At altitude, it is coldest in the morning

Our refrigerator had problems after two years of downtime in Mexico; it was worked on last year before the European tour, but now our refrigerator uses way too much energy. Adriaan visits an expert in Marrakesh on Saturday, and together they make a plan to implement on Monday.

It takes a long time, but fortunately we quickly find a super restaurant (at 3:30 pm). We camp north of Marrakesh and take the bus to the center because I have reserved tickets for the museum “Yves Saint Laurent” and accompanying “Majorelle” garden with exotic plants from all over the world (saved by YSL).

I did not sleep this night because I contracted a gum infection. On Sunday, I make an appointment (for the next day) with a dentist with many positive reviews.

After YSL, we walk through the Medina to a palace that I also want to see. Large parts of the Medina are covered (against the heat of the sun), but they are still streets. With traffic. Smoking mopeds, handcarts, wagons pulled by donkeys share the sparse space with many walkers. And by now, every step hurts (in my jaw).

On Monday, Adriaan drops me off at the dentist while he himself goes to the appointment to repair the refrigerator. The dentist (who used to be a butcher, I think) does his job: the inflammation is removed and medication should do the rest. The pain is not yet gone and Adriaan notices a bruise on my cheek.

Abdeljalil is looking for a leak

We leave Marrakesh in the direction of Agadir. We ride the trail over the High Atlas silently because the remnants of the September 2023 earthquake are still so clearly visible. We feel like disaster tourists and that was not our intention. (We don't have pictures because I think it's inappropriate.) It seems degrading that these victims have to spend another winter in a tent.

Earthquake damage High Atlas

In Agadir, we reunite with our French friends Nicole and Jean whom we met in 2018 at the beginning of our trip to South America. We drive together along the coast to Essaouira. Again going the wrong way (not south). Adriaan spots a cop with a laser gun too late and gets written up for speeding 10 kilometers per hour. The amount of the fine is not too bad, and the cop hopes it will also be the last.
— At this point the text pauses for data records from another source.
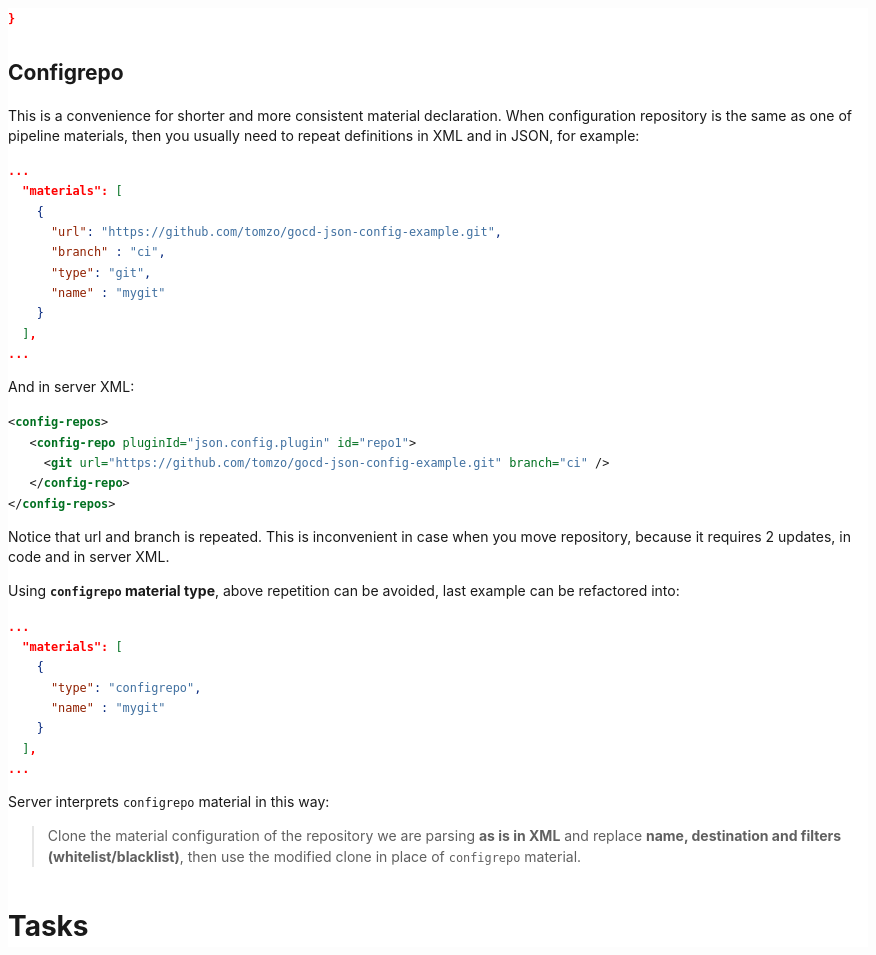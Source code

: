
 ```json
}
```

## Configrepo

This is a convenience for shorter and more consistent material declaration.
When configuration repository is the same as one of pipeline materials,
then you usually need to repeat definitions in XML and in JSON, for example:

```json
...
  "materials": [
    {
      "url": "https://github.com/tomzo/gocd-json-config-example.git",
      "branch" : "ci",
      "type": "git",
      "name" : "mygit"
    }
  ],
...
```

And in server XML:
```xml
<config-repos>
   <config-repo pluginId="json.config.plugin" id="repo1">
     <git url="https://github.com/tomzo/gocd-json-config-example.git" branch="ci" />
   </config-repo>
</config-repos>
```

Notice that url and branch is repeated. This is inconvenient in case when you move repository,
because it requires 2 updates, in code and in server XML.

Using  **`configrepo` material type**, above repetition can be avoided,
last example can be refactored into:

```json
...
  "materials": [
    {
      "type": "configrepo",
      "name" : "mygit"
    }
  ],
...
```

Server interprets `configrepo` material in this way:

> Clone the material configuration of the repository we are parsing **as is in XML** and replace **name, destination and filters (whitelist/blacklist)**,
then use the modified clone in place of `configrepo` material.


# Tasks
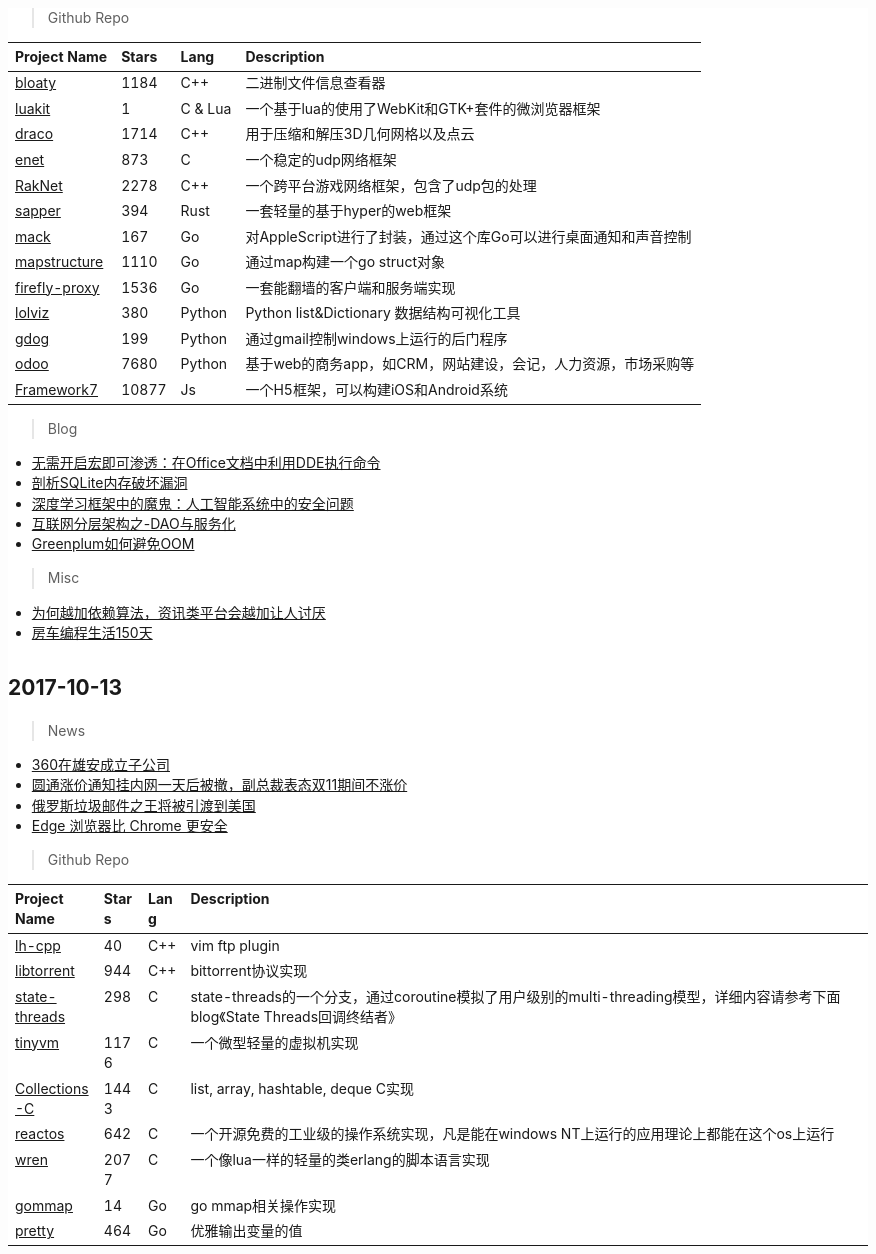 > Github Repo

| Project Name | Stars | Lang | Description |
| :----------- | :---- | :--- | :---------- |
| [bloaty](https://github.com/google/bloaty) | 1184 | C++ | 二进制文件信息查看器 |
| [luakit](https://github.com/luakit/luakit) | 1 | C & Lua | 一个基于lua的使用了WebKit和GTK+套件的微浏览器框架 |
| [draco](https://github.com/google/draco) | 1714 | C++ | 用于压缩和解压3D几何网格以及点云 |
| [enet](https://github.com/lsalzman/enet) | 873 | C | 一个稳定的udp网络框架 |
| [RakNet](https://github.com/facebookarchive/RakNet) | 2278 | C++ | 一个跨平台游戏网络框架，包含了udp包的处理 |
| [sapper](https://github.com/sappworks/sapper) | 394 | Rust | 一套轻量的基于hyper的web框架 |
| [mack](https://github.com/everdev/mack) | 167 | Go | 对AppleScript进行了封装，通过这个库Go可以进行桌面通知和声音控制 |
| [mapstructure](https://github.com/mitchellh/mapstructure) | 1110 | Go | 通过map构建一个go struct对象 |
| [firefly-proxy](https://github.com/yinghuocho/firefly-proxy) | 1536 | Go | 一套能翻墙的客户端和服务端实现 |
| [lolviz](https://github.com/parrt/lolviz) | 380 | Python | Python list&Dictionary 数据结构可视化工具 |
| [gdog](https://github.com/maldevel/gdog) | 199 | Python | 通过gmail控制windows上运行的后门程序 |
| [odoo](https://github.com/odoo/odoo) | 7680 | Python | 基于web的商务app，如CRM，网站建设，会记，人力资源，市场采购等 |
| [Framework7](https://github.com/framework7io/Framework7) | 10877 | Js | 一个H5框架，可以构建iOS和Android系统 |

> Blog
* [无需开启宏即可渗透：在Office文档中利用DDE执行命令](http://www.freebuf.com/articles/terminal/150285.html)
* [剖析SQLite内存破坏漏洞](http://www.freebuf.com/vuls/149521.html)
* [深度学习框架中的魔鬼：人工智能系统中的安全问题](http://www.freebuf.com/articles/neopoints/150247.html)
* [互联网分层架构之-DAO与服务化](https://mp.weixin.qq.com/s/L3Tu-1DPUhj7i5ZJY1vRDA)
* [Greenplum如何避免OOM](https://mp.weixin.qq.com/s/8HI2Rqkt4LNjSbnmcNzdXQ)

> Misc
* [为何越加依赖算法，资讯类平台会越加让人讨厌](https://news.cnblogs.com/n/580080/)
* [房车编程生活150天](http://blog.jobbole.com/112606/)

## 2017-10-13

> News
* [360在雄安成立子公司](http://tech.ifeng.com/a/20171013/44714014_0.shtml)
* [圆通涨价通知挂内网一天后被撤，副总裁表态双11期间不涨价](http://www.thepaper.cn/newsDetail_forward_1823152)
* [俄罗斯垃圾邮件之王将被引渡到美国](https://thehackernews.com/2017/10/peter-levashov-kelihos.html)
* [Edge 浏览器比 Chrome 更安全](https://www.oschina.net/news/89545/edge-safer-than-chrome)

> Github Repo

| Project Name | Stars | Lang | Description |
| :----------- | :---- | :--- | :---------- |
| [lh-cpp](https://github.com/LucHermitte/lh-cpp) | 40 | C++ | vim ftp plugin |
| [libtorrent](https://github.com/arvidn/libtorrent) | 944 | C++ | bittorrent协议实现 |
| [state-threads](https://github.com/ossrs/state-threads) | 298 | C | state-threads的一个分支，通过coroutine模拟了用户级别的multi-threading模型，详细内容请参考下面blog《State Threads回调终结者》 |
| [tinyvm](https://github.com/jakogut/tinyvm) | 1176 | C | 一个微型轻量的虚拟机实现 |
| [Collections-C](https://github.com/srdja/Collections-C) | 1443 | C | list, array, hashtable, deque C实现 |
| [reactos](https://github.com/reactos/reactos) | 642 | C | 一个开源免费的工业级的操作系统实现，凡是能在windows NT上运行的应用理论上都能在这个os上运行 |
| [wren](https://github.com/munificent/wren) | 2077 | C | 一个像lua一样的轻量的类erlang的脚本语言实现 |
| [gommap](https://github.com/tysonmote/gommap) | 14 | Go | go mmap相关操作实现 |
| [pretty](https://github.com/kr/pretty) | 464 | Go | 优雅输出变量的值 |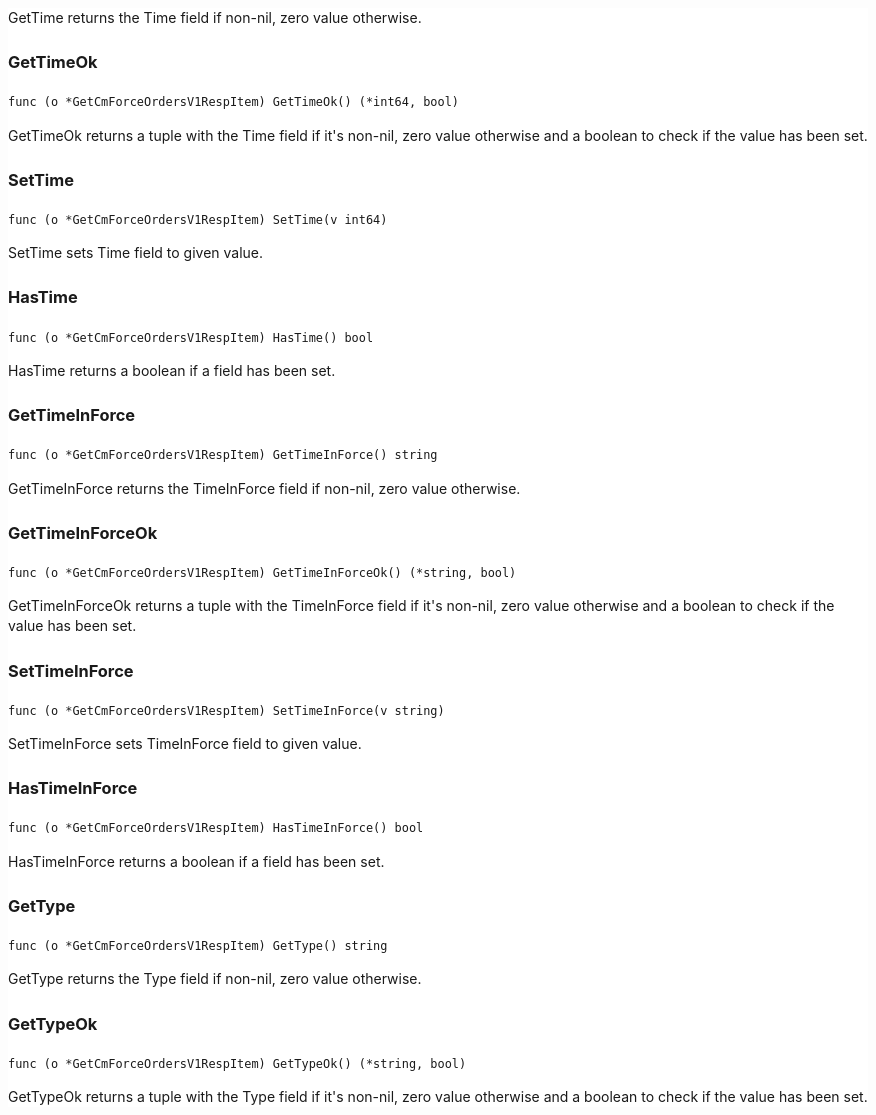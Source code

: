 GetTime returns the Time field if non-nil, zero value otherwise.

### GetTimeOk

`func (o *GetCmForceOrdersV1RespItem) GetTimeOk() (*int64, bool)`

GetTimeOk returns a tuple with the Time field if it's non-nil, zero value otherwise
and a boolean to check if the value has been set.

### SetTime

`func (o *GetCmForceOrdersV1RespItem) SetTime(v int64)`

SetTime sets Time field to given value.

### HasTime

`func (o *GetCmForceOrdersV1RespItem) HasTime() bool`

HasTime returns a boolean if a field has been set.

### GetTimeInForce

`func (o *GetCmForceOrdersV1RespItem) GetTimeInForce() string`

GetTimeInForce returns the TimeInForce field if non-nil, zero value otherwise.

### GetTimeInForceOk

`func (o *GetCmForceOrdersV1RespItem) GetTimeInForceOk() (*string, bool)`

GetTimeInForceOk returns a tuple with the TimeInForce field if it's non-nil, zero value otherwise
and a boolean to check if the value has been set.

### SetTimeInForce

`func (o *GetCmForceOrdersV1RespItem) SetTimeInForce(v string)`

SetTimeInForce sets TimeInForce field to given value.

### HasTimeInForce

`func (o *GetCmForceOrdersV1RespItem) HasTimeInForce() bool`

HasTimeInForce returns a boolean if a field has been set.

### GetType

`func (o *GetCmForceOrdersV1RespItem) GetType() string`

GetType returns the Type field if non-nil, zero value otherwise.

### GetTypeOk

`func (o *GetCmForceOrdersV1RespItem) GetTypeOk() (*string, bool)`

GetTypeOk returns a tuple with the Type field if it's non-nil, zero value otherwise
and a boolean to check if the value has been set.
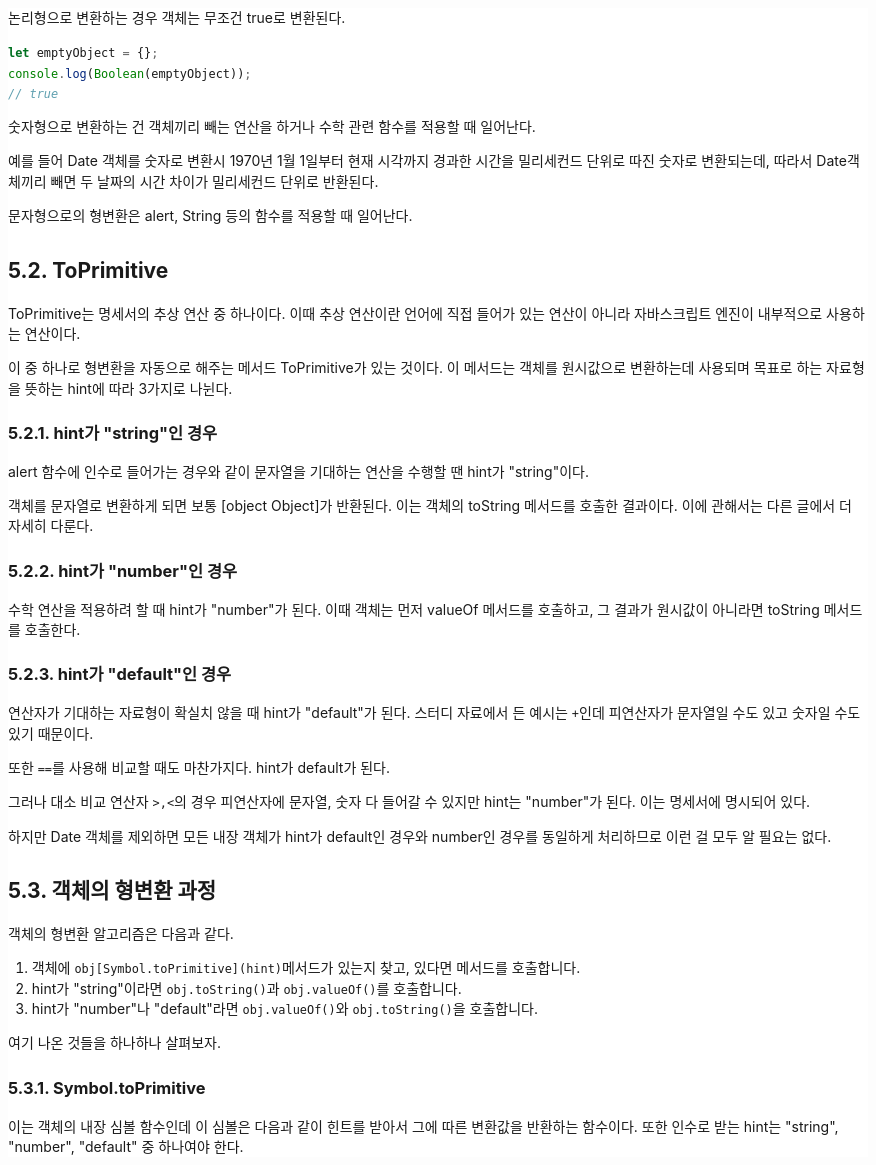 논리형으로 변환하는 경우 객체는 무조건 true로 변환된다. 

```js
let emptyObject = {};
console.log(Boolean(emptyObject));
// true
```

숫자형으로 변환하는 건 객체끼리 빼는 연산을 하거나 수학 관련 함수를 적용할 때 일어난다. 

예를 들어 Date 객체를 숫자로 변환시 1970년 1월 1일부터 현재 시각까지 경과한 시간을 밀리세컨드 단위로 따진 숫자로 변환되는데, 따라서 Date객체끼리 빼면 두 날짜의 시간 차이가 밀리세컨드 단위로 반환된다.

문자형으로의 형변환은 alert, String 등의 함수를 적용할 때 일어난다.

## 5.2. ToPrimitive

ToPrimitive는 명세서의 추상 연산 중 하나이다. 이때 추상 연산이란 언어에 직접 들어가 있는 연산이 아니라 자바스크립트 엔진이 내부적으로 사용하는 연산이다.

이 중 하나로 형변환을 자동으로 해주는 메서드 ToPrimitive가 있는 것이다. 이 메서드는 객체를 원시값으로 변환하는데 사용되며 목표로 하는 자료형을 뜻하는 hint에 따라 3가지로 나뉜다.

### 5.2.1. hint가 "string"인 경우

alert 함수에 인수로 들어가는 경우와 같이 문자열을 기대하는 연산을 수행할 땐 hint가 "string"이다. 

객체를 문자열로 변환하게 되면 보통 [object Object]가 반환된다. 이는 객체의 toString 메서드를 호출한 결과이다. 이에 관해서는 다른 글에서 더 자세히 다룬다.

### 5.2.2. hint가 "number"인 경우

수학 연산을 적용하려 할 때 hint가 "number"가 된다. 이때 객체는 먼저 valueOf 메서드를 호출하고, 그 결과가 원시값이 아니라면 toString 메서드를 호출한다.

### 5.2.3. hint가 "default"인 경우

연산자가 기대하는 자료형이 확실치 않을 때 hint가 "default"가 된다. 스터디 자료에서 든 예시는 `+`인데 피연산자가 문자열일 수도 있고 숫자일 수도 있기 때문이다.

또한 `==`를 사용해 비교할 때도 마찬가지다. hint가 default가 된다.

그러나 대소 비교 연산자 `>,<`의 경우 피연산자에 문자열, 숫자 다 들어갈 수 있지만 hint는 "number"가 된다. 이는 명세서에 명시되어 있다.

하지만 Date 객체를 제외하면 모든 내장 객체가 hint가 default인 경우와 number인 경우를 동일하게 처리하므로 이런 걸 모두 알 필요는 없다.

## 5.3. 객체의 형변환 과정

객체의 형변환 알고리즘은 다음과 같다.

1. 객체에 `obj[Symbol.toPrimitive](hint)`메서드가 있는지 찾고, 있다면 메서드를 호출합니다.
2. hint가 "string"이라면 `obj.toString()`과 `obj.valueOf()`를 호출합니다.
3. hint가 "number"나 "default"라면 `obj.valueOf()`와 `obj.toString()`을 호출합니다.

여기 나온 것들을 하나하나 살펴보자.

### 5.3.1. Symbol.toPrimitive

이는 객체의 내장 심볼 함수인데 이 심볼은 다음과 같이 힌트를 받아서 그에 따른 변환값을 반환하는 함수이다. 또한 인수로 받는 hint는 "string", "number", "default" 중 하나여야 한다.
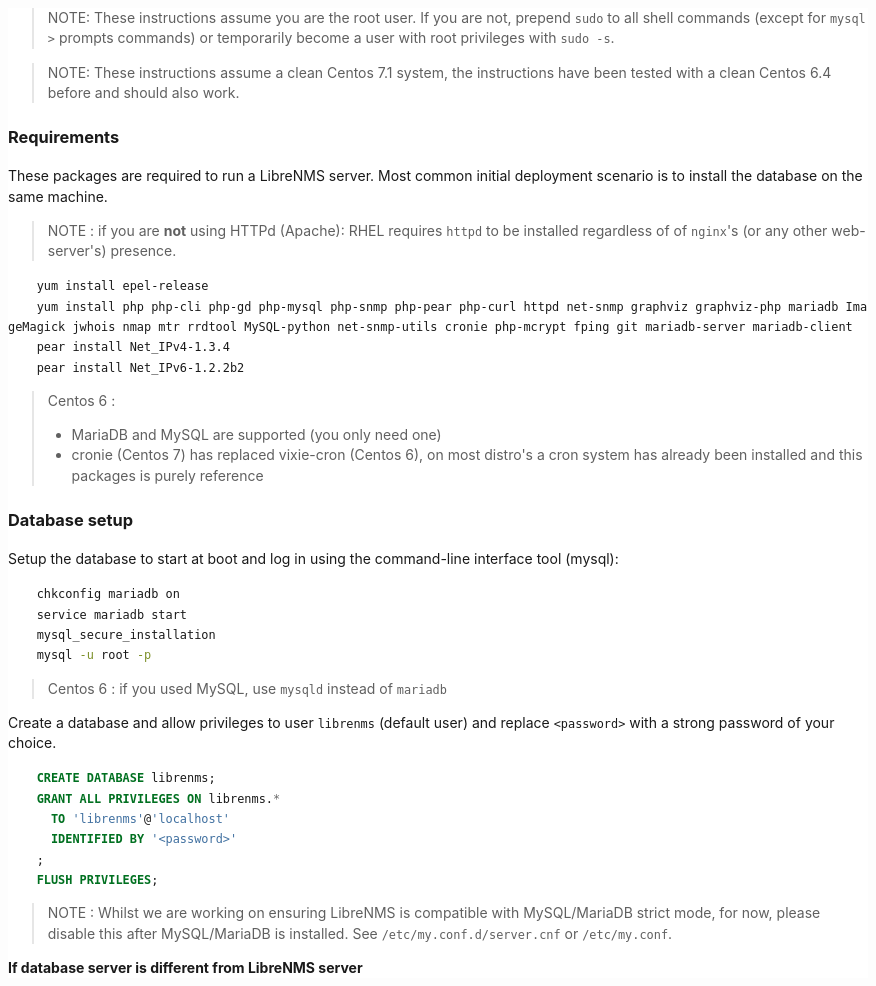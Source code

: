 > NOTE: These instructions assume you are the root user.  If you are not, prepend `sudo` to all shell commands (except for `mysql>` prompts commands) or temporarily become a user with root privileges with `sudo -s`.

> NOTE: These instructions assume a clean Centos 7.1 system, the instructions have been tested with a clean Centos 6.4 before and should also work.

### Requirements

These packages are required to run a LibreNMS server. Most common initial deployment scenario is to install the database on the same machine. 

> NOTE : if you are **not** using HTTPd (Apache): RHEL requires `httpd` to be installed regardless of of `nginx`'s (or any other web-server's) presence.

```bash
    yum install epel-release
    yum install php php-cli php-gd php-mysql php-snmp php-pear php-curl httpd net-snmp graphviz graphviz-php mariadb ImageMagick jwhois nmap mtr rrdtool MySQL-python net-snmp-utils cronie php-mcrypt fping git mariadb-server mariadb-client
    pear install Net_IPv4-1.3.4
    pear install Net_IPv6-1.2.2b2
```

> Centos 6 : 
> - MariaDB and MySQL are supported (you only need one)
> - cronie (Centos 7) has replaced vixie-cron (Centos 6), on most distro's a cron system has already been installed and this packages is purely reference

### Database setup

Setup the database to start at boot and log in using the command-line interface tool (mysql):

```bash
    chkconfig mariadb on
    service mariadb start
    mysql_secure_installation
    mysql -u root -p
```
> Centos 6 : if you used MySQL, use `mysqld` instead of `mariadb`

Create a database and allow privileges to user `librenms` (default user) and
replace `<password>` with a strong password of your choice.
```sql
    CREATE DATABASE librenms;
    GRANT ALL PRIVILEGES ON librenms.*
      TO 'librenms'@'localhost'
      IDENTIFIED BY '<password>'
    ;
    FLUSH PRIVILEGES;
```
> NOTE : Whilst we are working on ensuring LibreNMS is compatible with MySQL/MariaDB strict mode, for now, please disable this after MySQL/MariaDB is installed. See `/etc/my.conf.d/server.cnf` or `/etc/my.conf`.

**If database server is different from LibreNMS server**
Inshallah!

Roadside coffee

Arriving, we are rewarded with walking around the largest fish market we have ever seen. We buy Red Snapper, sardines and calamari, which we have grilled in the style of the souk inland.

Fishing port Supply of fresh fish Fishmarket Restaurant in souq

Jean and Nicole are on their way to their southern French home. They have been intermittently traveling Morocco and Mauritania recently and have countless tips for us. Of course, “driving in desert sand” (which we have never really done) comes up. Spontaneously Jean and Nicole give us their sand plates: “You're definitely going to need those!”.

Jean en Nicole leave

The bruise on my cheek is now dark blue and measures 2 by 5 cm. I find it embarrassing enough that I said to someone, “My husband didn't do that, you know!”.